Recorded data:
[Start of section]
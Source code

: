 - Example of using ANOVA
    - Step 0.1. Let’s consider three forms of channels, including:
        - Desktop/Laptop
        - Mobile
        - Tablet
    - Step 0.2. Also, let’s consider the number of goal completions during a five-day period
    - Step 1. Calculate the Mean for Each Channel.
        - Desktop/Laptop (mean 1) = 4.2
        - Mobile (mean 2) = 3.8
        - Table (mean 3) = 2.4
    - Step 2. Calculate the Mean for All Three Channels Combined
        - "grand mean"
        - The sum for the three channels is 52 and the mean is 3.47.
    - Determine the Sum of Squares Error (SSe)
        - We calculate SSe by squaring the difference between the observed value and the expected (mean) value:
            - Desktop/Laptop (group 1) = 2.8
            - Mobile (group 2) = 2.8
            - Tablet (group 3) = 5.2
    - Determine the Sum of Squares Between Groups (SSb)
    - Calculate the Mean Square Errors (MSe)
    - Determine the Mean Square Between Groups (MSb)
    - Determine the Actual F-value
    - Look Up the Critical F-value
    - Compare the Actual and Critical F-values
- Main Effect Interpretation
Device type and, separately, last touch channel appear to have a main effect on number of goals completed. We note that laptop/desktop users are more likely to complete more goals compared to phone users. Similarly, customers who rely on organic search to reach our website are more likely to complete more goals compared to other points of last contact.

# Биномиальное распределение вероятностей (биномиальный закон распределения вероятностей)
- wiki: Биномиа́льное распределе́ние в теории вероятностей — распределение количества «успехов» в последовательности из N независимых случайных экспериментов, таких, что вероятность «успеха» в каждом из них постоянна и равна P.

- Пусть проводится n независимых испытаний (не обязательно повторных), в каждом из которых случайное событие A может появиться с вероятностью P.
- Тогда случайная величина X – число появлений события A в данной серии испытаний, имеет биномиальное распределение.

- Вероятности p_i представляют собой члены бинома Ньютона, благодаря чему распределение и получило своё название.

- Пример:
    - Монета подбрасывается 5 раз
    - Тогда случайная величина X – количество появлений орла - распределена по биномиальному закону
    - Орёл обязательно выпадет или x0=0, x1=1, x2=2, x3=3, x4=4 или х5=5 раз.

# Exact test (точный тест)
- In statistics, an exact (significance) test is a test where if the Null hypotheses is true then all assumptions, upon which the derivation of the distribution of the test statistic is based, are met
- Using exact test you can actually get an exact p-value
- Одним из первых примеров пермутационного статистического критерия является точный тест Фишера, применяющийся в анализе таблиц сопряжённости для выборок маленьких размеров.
[End of section]
## What is needed
Retype exactly, and only, the lines above from the one where "- Compare the" occurs up to and including the one where "# Exact test (точный тест)" occurs.

## Output for this exercise
    - Compare the Actual and Critical F-values
- Main Effect Interpretation
Device type and, separately, last touch channel appear to have a main effect on number of goals completed. We note that laptop/desktop users are more likely to complete more goals compared to phone users. Similarly, customers who rely on organic search to reach our website are more likely to complete more goals compared to other points of last contact.

# Биномиальное распределение вероятностей (биномиальный закон распределения вероятностей)
- wiki: Биномиа́льное распределе́ние в теории вероятностей — распределение количества «успехов» в последовательности из N независимых случайных экспериментов, таких, что вероятность «успеха» в каждом из них постоянна и равна P.

- Пусть проводится n независимых испытаний (не обязательно повторных), в каждом из которых случайное событие A может появиться с вероятностью P.
- Тогда случайная величина X – число появлений события A в данной серии испытаний, имеет биномиальное распределение.

- Вероятности p_i представляют собой члены бинома Ньютона, благодаря чему распределение и получило своё название.

- Пример:
    - Монета подбрасывается 5 раз
    - Тогда случайная величина X – количество появлений орла - распределена по биномиальному закону
    - Орёл обязательно выпадет или x0=0, x1=1, x2=2, x3=3, x4=4 или х5=5 раз.

# Exact test (точный тест)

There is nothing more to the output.